The first control bit 17 can be set "high" to indicate when a 16 bit element is being shuffled, and set "low" at other times. The second control bit 19 can be set "high" to indicate when a 32 bit element is being shuffled, and set "low" and other times. The first and second control bits 17, 19 are connected to an OR gate 21. The output of the OR gate 21 is connected to the input of a first AND gate 23. The AND gate 23 is connected to receive its other input from the register 7, and has its output connected to the second and fourth multiplexer units, muxl, mux3. Thus, it can be seen that the first AND gate 23 receives the input vector 5 via bus connection 9 at one input, which can be masked using the signal received from the OR gate 21. A second AND gate 25 is connected to receive the input vector 5 at its first input, and the second control bit 19 at its other input. The output of the second AND gate 25 is connected to the third multiplexer unit mux2. Thus, it can be seen that the second AND gate 25 receives the input vector 5 via bus connection 9 at one input, which can be masked using the signal received from the second control bit 19. When processing a vector having a granularity of 8 bit elements, the first and second control bits 17, 19 will be set low. This in turn will result in each of the AND gates 23 and 25 having one of its inputs set low, thus resulting in the input vector 5 being connected to each of the multiplexer units muxO, muxl, mux2 and mux3 in the normal way. In other words, multiplexer unit muxO will receive the input vector directly, multiplexer units muxl and mux3 will receive their inputs via the first AND gate 23, while multiplexer unit mux2 will receive its input from the second AND gate 25.
When processing a vector having a granularity of 16 bit elements, the first control bit 17 is set high. This has the effect of setting the output of the OR gate 21 high, which in turn provides a high signal on one of the input connections to the first AND gate 23.
This has the effect of masking the input vector from the multiplexer units muxl and mux3, which are connected to the output of the first AND gate 23. Since the input to the second AND gate 25 is connected to the second control bit 19 (i.e. the control bit for the 32 bit element which will be set low), the multiplexer unit mux2 will receive the input vector 5 at its input in the normal manner. In this way, only base multiplexer units muxO and mux2 are used when processing a 16 bit vector. Power is therefore saved because base multiplexer units muxl and mux3 are masked from operation.

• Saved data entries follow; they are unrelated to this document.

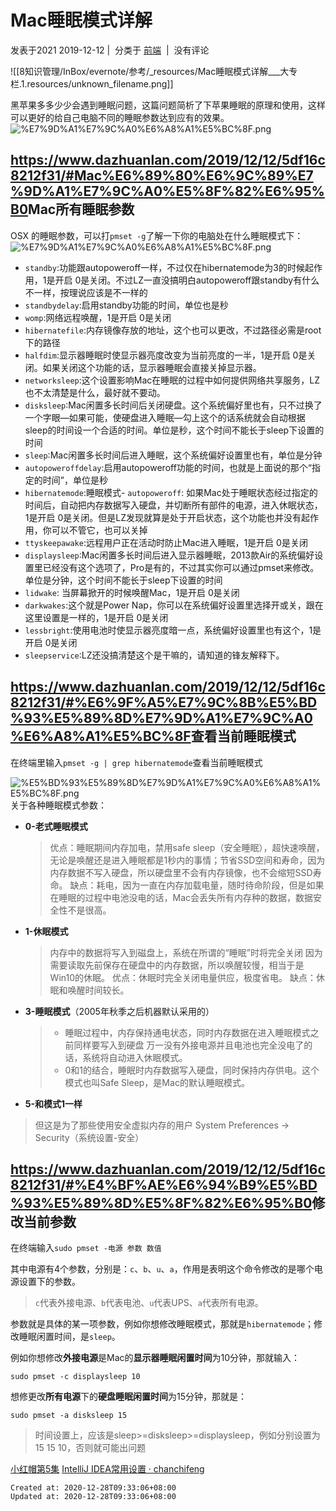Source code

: 
# Mac睡眠模式详解

发表于2021 2019-12-12 |  分类于 [前端](https://www.dazhuanlan.com/frontend/)  |  没有评论

![[8知识管理/InBox/evernote/参考/_resources/Mac睡眠模式详解___大专栏.1.resources/unknown_filename.png]]

黑苹果多多少少会遇到睡眠问题，这篇问题简析了下苹果睡眠的原理和使用，这样可以更好的给自己电脑不同的睡眠参数达到应有的效果。
![%E7%9D%A1%E7%9C%A0%E6%A8%A1%E5%BC%8F.png](https://tuchuang-1258561688.cos.ap-chengdu.myqcloud.com/%E7%9D%A1%E7%9C%A0%E6%A8%A1%E5%BC%8F.png)

## <https://www.dazhuanlan.com/2019/12/12/5df16c8212f31/#Mac%E6%89%80%E6%9C%89%E7%9D%A1%E7%9C%A0%E5%8F%82%E6%95%B0>Mac所有睡眠参数

OSX 的睡眠参数，可以打`pmset -g`了解一下你的电脑处在什么睡眠模式下：
![%E7%9D%A1%E7%9C%A0%E6%A8%A1%E5%BC%8F.png](https://tuchuang-1258561688.cos.ap-chengdu.myqcloud.com/%E7%9D%A1%E7%9C%A0%E6%A8%A1%E5%BC%8F.png)

*   `standby`:功能跟autopoweroff一样，不过仅在hibernatemode为3的时候起作用，1是开启 0是关闭。不过LZ一直没搞明白autopoweroff跟standby有什么不一样，按理说应该是不一样的
*   `standbydelay`:启用standby功能的时间，单位也是秒
*   `womp`:网络远程唤醒，1是开启 0是关闭
*   `hibernatefile`:内存镜像存放的地址，这个也可以更改，不过路径必需是root下的路径
*   `halfdim`:显示器睡眠时使显示器亮度改变为当前亮度的一半，1是开启 0是关闭。如果关闭这个功能的话，显示器睡眠会直接关掉显示器。
*   `networksleep`:这个设置影响Mac在睡眠的过程中如何提供网络共享服务，LZ也不太清楚是什么，最好就不要动。
*   `disksleep`:Mac闲置多长时间后关闭硬盘。这个系统偏好里也有，只不过换了一个字眼—如果可能，使硬盘进入睡眠—勾上这个的话系统就会自动根据sleep的时间设一个合适的时间。单位是秒，这个时间不能长于sleep下设置的时间
*   `sleep`:Mac闲置多长时间后进入睡眠，这个系统偏好设置里也有，单位是分钟
*   `autopoweroffdelay`:启用autopoweroff功能的时间，也就是上面说的那个“指定的时间”，单位是秒
*   `hibernatemode`:睡眠模式- `autopoweroff`: 如果Mac处于睡眠状态经过指定的时间后，自动把内存数据写入硬盘，并切断所有部件的电源，进入休眠状态，1是开启 0是关闭。但是LZ发现就算是处于开启状态，这个功能也并没有起作用，你可以不管它，也可以关掉
*   `ttyskeepawake`:远程用户正在活动时防止Mac进入睡眠，1是开启 0是关闭
*   `displaysleep`:Mac闲置多长时间后进入显示器睡眠，2013款Air的系统偏好设置里已经没有这个选项了，Pro是有的，不过其实你可以通过pmset来修改。单位是分钟，这个时间不能长于sleep下设置的时间
*   `lidwake`: 当屏幕掀开的时候唤醒Mac，1是开启 0是关闭
*   `darkwakes`:这个就是Power Nap，你可以在系统偏好设置里选择开或关，跟在这里设置是一样的，1是开启 0是关闭
*   `lessbright`:使用电池时使显示器亮度暗一点，系统偏好设置里也有这个，1是开启 0是关闭
*   `sleepservice`:LZ还没搞清楚这个是干嘛的，请知道的锋友解释下。

## <https://www.dazhuanlan.com/2019/12/12/5df16c8212f31/#%E6%9F%A5%E7%9C%8B%E5%BD%93%E5%89%8D%E7%9D%A1%E7%9C%A0%E6%A8%A1%E5%BC%8F>查看当前睡眠模式

在终端里输入`pmset -g | grep hibernatemode`查看当前睡眠模式

![%E5%BD%93%E5%89%8D%E7%9D%A1%E7%9C%A0%E6%A8%A1%E5%BC%8F.png](https://tuchuang-1258561688.cos.ap-chengdu.myqcloud.com/%E5%BD%93%E5%89%8D%E7%9D%A1%E7%9C%A0%E6%A8%A1%E5%BC%8F.png)
关于各种睡眠模式参数：

*   **0-老式睡眠模式**
    
    > 优点：睡眠期间内存加电，禁用safe sleep（安全睡眠），超快速唤醒，无论是唤醒还是进入睡眠都是1秒内的事情；节省SSD空间和寿命，因为内存数据不写入硬盘，所以硬盘里不会有内存镜像，也不会缩短SSD寿命。
    > 缺点：耗电，因为一直在内存加载电量，随时待命阶段，但是如果在睡眠的过程中电池没电的话，Mac会丢失所有内存种的数据，数据安全性不是很高。
    
*   **1-休眠模式**
    
    > 内存中的数据将写入到磁盘上，系统在所谓的“睡眠”时将完全关闭
    > 因为需要读取先前保存在硬盘中的内存数据，所以唤醒较慢，相当于是Win10的休眠。
    > 优点：休眠时完全关闭电量供应，极度省电。
    > 缺点：休眠和唤醒时间较长。
    
*   **3-睡眠模式**（2005年秋季之后机器默认采用的）
    
    > *   睡眠过程中，内存保持通电状态，同时内存数据在进入睡眠模式之前同样要写入到硬盘
    >     万一没有外接电源并且电池也完全没电了的话，系统将自动进入休眠模式。
    > *   0和1的结合，睡眠时内存数据写入硬盘，同时保持内存供电。这个模式也叫Safe Sleep，是Mac的默认睡眠模式。
    
*   **5-和模式1一样**
    

> 但这是为了那些使用安全虚拟内存的用户 System Preferences -> Security（系统设置-安全）

## <https://www.dazhuanlan.com/2019/12/12/5df16c8212f31/#%E4%BF%AE%E6%94%B9%E5%BD%93%E5%89%8D%E5%8F%82%E6%95%B0>修改当前参数

在终端输入`sudo pmset -电源 参数 数值`

其中电源有4个参数，分别是：`c`、`b`、`u`、`a`，作用是表明这个命令修改的是哪个电源设置下的参数。

> `c`代表外接电源、`b`代表电池、`u`代表UPS、`a`代表所有电源。

参数就是具体的某一项参数，例如你想修改睡眠模式，那就是`hibernatemode`；修改睡眠闲置时间，是`sleep`。

例如你想修改**外接电源**是Mac的**显示器睡眠闲置时间**为10分钟，那就输入：

`sudo pmset -c displaysleep 10`

想修更改**所有电源**下的**硬盘睡眠闲置时间**为15分钟，那就是：

`sudo pmset -a disksleep 15`

> 时间设置上，应该是sleep>=disksleep>=displaysleep，例如分别设置为15 15 10，否则就可能出问题

[小红帽第5集](https://www.dazhuanlan.com/2019/12/12/5df16c860a477/)
[IntelliJ IDEA常用设置 · chanchifeng](https://www.dazhuanlan.com/2019/12/12/5df16c7e188e5/)

    Created at: 2020-12-28T09:33:06+08:00
    Updated at: 2020-12-28T09:33:06+08:00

When processing a vector having a granularity of 32 bit elements, the second control bit 19 is set high. This has the effect of setting the output of the OR gate 21 high, which in turn provides a high signal on one of the input connections to the first AND gate 23. This has the effect of masking the input vector 5 from the multiplexer units muxl and mux3, which are connected to the output of the first AND gate 23. In addition, since the input to the second AND gate 23 is also set high (i.e. because this input is connected to the second control bit 19), the multiplexer unit mux2 will also be masked from receiving the input vector 5. In this way, only base multiplexer unit muxO is used when processing a 32 bit vector.
Power is therefore saved because base multiplexer units muxl, mux2 and mux3 are masked from operation.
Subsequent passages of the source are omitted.